Report each line below that carries the word "CPUUtilization".

____________________

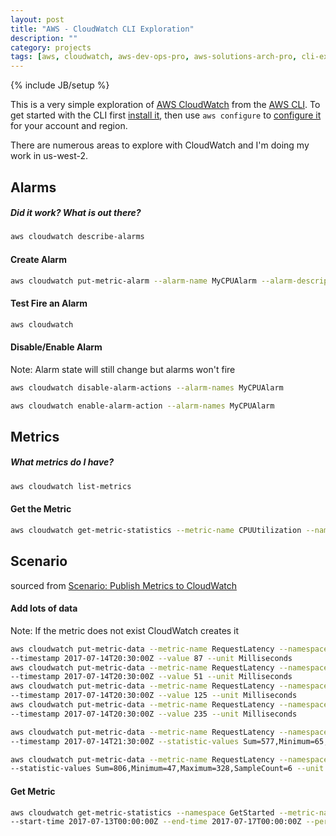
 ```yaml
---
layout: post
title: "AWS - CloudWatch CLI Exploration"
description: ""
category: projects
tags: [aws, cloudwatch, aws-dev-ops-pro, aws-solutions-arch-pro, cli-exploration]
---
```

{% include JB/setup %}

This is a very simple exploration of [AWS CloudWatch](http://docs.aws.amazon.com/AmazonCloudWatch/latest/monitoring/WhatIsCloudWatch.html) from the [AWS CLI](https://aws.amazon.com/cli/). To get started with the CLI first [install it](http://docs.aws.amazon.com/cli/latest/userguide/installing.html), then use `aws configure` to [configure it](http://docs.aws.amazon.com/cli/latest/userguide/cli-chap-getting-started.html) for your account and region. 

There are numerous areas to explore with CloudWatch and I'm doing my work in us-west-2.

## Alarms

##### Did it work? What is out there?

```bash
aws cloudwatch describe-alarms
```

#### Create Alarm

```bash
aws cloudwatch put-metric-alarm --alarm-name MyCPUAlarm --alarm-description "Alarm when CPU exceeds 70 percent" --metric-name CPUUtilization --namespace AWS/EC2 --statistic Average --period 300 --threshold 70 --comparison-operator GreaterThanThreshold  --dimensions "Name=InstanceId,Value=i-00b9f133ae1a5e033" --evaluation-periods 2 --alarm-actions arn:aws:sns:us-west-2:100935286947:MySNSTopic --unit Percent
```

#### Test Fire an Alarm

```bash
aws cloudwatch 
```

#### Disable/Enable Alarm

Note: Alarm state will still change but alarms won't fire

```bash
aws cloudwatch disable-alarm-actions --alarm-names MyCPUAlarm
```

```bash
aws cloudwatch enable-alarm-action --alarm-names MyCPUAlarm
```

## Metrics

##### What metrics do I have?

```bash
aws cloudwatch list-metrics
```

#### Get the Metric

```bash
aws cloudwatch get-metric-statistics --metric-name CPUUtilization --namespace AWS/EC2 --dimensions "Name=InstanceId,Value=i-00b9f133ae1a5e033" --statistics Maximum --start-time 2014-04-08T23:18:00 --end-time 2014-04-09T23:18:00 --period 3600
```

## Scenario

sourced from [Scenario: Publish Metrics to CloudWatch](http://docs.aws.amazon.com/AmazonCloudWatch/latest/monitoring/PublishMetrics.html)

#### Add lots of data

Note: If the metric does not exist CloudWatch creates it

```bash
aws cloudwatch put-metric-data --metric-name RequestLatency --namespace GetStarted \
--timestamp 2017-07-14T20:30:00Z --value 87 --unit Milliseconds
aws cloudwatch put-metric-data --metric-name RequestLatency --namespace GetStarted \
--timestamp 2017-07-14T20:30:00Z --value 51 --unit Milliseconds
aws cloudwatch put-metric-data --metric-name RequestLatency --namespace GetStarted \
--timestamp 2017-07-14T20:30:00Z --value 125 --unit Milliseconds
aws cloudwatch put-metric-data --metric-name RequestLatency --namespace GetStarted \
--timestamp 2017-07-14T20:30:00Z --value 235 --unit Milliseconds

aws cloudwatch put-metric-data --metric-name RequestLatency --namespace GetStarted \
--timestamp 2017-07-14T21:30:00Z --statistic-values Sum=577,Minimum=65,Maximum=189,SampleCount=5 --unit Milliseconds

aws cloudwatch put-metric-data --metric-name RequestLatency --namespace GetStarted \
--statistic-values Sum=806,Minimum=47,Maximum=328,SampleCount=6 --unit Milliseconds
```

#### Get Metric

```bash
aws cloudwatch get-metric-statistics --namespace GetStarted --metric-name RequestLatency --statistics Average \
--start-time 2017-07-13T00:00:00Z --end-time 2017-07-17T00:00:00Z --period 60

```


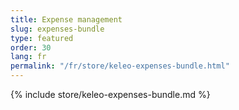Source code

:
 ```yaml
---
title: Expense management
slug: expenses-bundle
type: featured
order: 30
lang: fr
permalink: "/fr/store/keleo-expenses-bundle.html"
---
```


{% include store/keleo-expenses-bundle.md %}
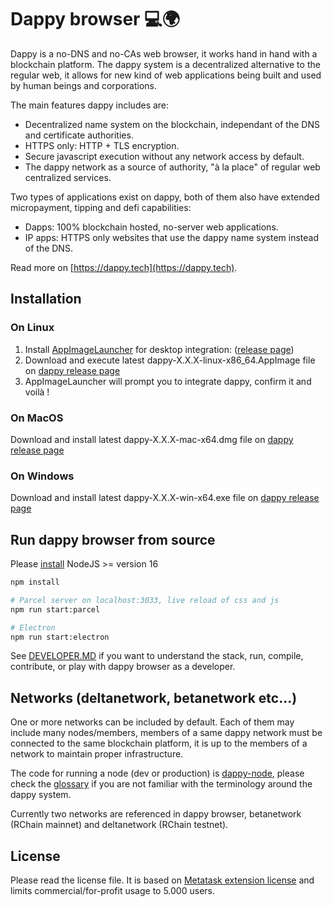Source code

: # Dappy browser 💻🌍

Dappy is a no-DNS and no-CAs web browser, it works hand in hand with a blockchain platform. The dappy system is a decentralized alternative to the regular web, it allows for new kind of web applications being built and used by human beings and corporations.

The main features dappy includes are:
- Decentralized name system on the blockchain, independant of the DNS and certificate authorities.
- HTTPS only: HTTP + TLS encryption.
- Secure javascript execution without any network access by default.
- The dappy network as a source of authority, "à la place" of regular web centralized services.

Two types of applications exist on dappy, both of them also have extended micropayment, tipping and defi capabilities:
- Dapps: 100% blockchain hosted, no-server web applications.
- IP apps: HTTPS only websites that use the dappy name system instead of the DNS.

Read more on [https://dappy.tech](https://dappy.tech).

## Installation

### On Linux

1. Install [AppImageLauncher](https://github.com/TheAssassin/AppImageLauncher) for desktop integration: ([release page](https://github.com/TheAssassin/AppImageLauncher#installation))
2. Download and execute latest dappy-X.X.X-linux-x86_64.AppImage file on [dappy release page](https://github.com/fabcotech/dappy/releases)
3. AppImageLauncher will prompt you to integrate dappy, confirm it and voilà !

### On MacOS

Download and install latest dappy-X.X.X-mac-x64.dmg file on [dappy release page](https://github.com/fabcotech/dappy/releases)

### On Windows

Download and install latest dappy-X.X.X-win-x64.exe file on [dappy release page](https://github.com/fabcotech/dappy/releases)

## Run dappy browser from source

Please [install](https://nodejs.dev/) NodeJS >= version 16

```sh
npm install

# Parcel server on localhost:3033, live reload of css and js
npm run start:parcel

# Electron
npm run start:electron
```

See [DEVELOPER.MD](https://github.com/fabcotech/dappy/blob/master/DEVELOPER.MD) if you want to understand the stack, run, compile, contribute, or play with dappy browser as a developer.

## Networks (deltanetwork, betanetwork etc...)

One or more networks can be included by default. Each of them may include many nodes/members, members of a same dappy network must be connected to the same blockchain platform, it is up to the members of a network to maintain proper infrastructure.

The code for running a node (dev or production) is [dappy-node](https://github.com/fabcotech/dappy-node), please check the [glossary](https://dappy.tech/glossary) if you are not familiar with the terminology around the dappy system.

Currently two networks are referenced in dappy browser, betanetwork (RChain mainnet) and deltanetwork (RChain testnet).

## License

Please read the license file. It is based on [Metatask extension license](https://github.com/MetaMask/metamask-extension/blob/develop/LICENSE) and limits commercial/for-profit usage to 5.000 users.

____________________

**Task response**
aws cloudwatch put-metric-alarm --alarm-name MyCPUAlarm --alarm-description "Alarm when CPU exceeds 70 percent" --metric-name CPUUtilization --namespace AWS/EC2 --statistic Average --period 300 --threshold 70 --comparison-operator GreaterThanThreshold  --dimensions "Name=InstanceId,Value=i-00b9f133ae1a5e033" --evaluation-periods 2 --alarm-actions arn:aws:sns:us-west-2:100935286947:MySNSTopic --unit Percent
aws cloudwatch get-metric-statistics --metric-name CPUUtilization --namespace AWS/EC2 --dimensions "Name=InstanceId,Value=i-00b9f133ae1a5e033" --statistics Maximum --start-time 2014-04-08T23:18:00 --end-time 2014-04-09T23:18:00 --period 3600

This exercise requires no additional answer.